== Exercise directions ==
Below are records; reproduce exactly the lines from the first through the one containing "学术机构和非营利组织最多一名代表代表加入 openEuler 委员会，该代表由现任".
Data extracts below:
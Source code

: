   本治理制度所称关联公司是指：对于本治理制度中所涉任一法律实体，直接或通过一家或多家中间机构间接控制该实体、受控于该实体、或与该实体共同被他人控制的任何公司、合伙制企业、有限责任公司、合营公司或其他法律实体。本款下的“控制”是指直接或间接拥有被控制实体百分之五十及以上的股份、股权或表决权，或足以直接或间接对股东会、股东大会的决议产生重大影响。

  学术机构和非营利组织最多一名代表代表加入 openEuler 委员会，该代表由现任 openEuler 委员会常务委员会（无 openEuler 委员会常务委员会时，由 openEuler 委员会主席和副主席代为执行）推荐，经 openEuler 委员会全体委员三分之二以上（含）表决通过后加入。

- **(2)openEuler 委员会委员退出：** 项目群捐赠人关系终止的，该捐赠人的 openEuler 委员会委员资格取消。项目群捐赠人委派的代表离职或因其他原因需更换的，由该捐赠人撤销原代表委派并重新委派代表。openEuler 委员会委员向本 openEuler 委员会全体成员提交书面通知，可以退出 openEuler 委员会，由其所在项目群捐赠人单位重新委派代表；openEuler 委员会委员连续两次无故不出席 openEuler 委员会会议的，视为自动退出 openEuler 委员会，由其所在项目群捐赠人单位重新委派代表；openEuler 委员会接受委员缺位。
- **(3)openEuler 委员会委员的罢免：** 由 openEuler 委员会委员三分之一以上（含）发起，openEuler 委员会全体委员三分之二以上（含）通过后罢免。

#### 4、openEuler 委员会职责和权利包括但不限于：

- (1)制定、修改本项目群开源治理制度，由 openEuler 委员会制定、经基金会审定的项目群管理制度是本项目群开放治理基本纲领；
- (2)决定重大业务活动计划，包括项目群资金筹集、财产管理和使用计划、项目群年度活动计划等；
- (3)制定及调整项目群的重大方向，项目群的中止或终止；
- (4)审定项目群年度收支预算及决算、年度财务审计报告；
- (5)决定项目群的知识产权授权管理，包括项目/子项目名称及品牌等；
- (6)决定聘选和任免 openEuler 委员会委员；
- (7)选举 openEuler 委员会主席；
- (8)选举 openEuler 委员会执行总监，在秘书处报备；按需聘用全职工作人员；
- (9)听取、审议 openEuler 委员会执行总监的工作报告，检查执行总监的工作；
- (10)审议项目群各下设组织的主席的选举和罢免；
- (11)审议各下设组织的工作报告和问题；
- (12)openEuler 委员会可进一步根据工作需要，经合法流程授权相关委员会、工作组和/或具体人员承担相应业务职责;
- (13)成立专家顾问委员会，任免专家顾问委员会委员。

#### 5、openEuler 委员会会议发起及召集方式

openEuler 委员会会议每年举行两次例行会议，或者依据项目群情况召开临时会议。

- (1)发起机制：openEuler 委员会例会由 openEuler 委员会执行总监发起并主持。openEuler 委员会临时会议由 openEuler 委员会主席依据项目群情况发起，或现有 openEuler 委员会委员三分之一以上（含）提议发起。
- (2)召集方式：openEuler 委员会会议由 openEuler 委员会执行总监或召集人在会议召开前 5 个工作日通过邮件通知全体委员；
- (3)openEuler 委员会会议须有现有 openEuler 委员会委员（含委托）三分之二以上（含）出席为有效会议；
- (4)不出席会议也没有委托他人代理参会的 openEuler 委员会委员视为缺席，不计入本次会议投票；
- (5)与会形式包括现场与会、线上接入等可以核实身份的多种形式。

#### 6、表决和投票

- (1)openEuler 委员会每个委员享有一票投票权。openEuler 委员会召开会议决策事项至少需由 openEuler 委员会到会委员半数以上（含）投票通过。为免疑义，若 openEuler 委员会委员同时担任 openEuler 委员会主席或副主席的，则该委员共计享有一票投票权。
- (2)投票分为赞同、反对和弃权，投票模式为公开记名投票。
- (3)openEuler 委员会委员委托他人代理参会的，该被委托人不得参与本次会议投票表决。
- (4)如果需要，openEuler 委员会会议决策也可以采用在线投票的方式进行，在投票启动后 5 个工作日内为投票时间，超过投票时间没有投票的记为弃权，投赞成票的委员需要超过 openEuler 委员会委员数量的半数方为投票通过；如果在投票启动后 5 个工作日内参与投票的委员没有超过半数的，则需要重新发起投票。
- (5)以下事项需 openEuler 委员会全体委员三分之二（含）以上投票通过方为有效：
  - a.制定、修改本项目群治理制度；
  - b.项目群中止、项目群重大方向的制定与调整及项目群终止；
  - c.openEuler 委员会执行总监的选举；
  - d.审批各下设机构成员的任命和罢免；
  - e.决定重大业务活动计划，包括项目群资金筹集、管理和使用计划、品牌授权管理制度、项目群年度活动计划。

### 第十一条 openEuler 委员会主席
End of Data extracts.
== Solution to this problem ==
Source code

:   本治理制度所称关联公司是指：对于本治理制度中所涉任一法律实体，直接或通过一家或多家中间机构间接控制该实体、受控于该实体、或与该实体共同被他人控制的任何公司、合伙制企业、有限责任公司、合营公司或其他法律实体。本款下的“控制”是指直接或间接拥有被控制实体百分之五十及以上的股份、股权或表决权，或足以直接或间接对股东会、股东大会的决议产生重大影响。

  学术机构和非营利组织最多一名代表代表加入 openEuler 委员会，该代表由现任 openEuler 委员会常务委员会（无 openEuler 委员会常务委员会时，由 openEuler 委员会主席和副主席代为执行）推荐，经 openEuler 委员会全体委员三分之二以上（含）表决通过后加入。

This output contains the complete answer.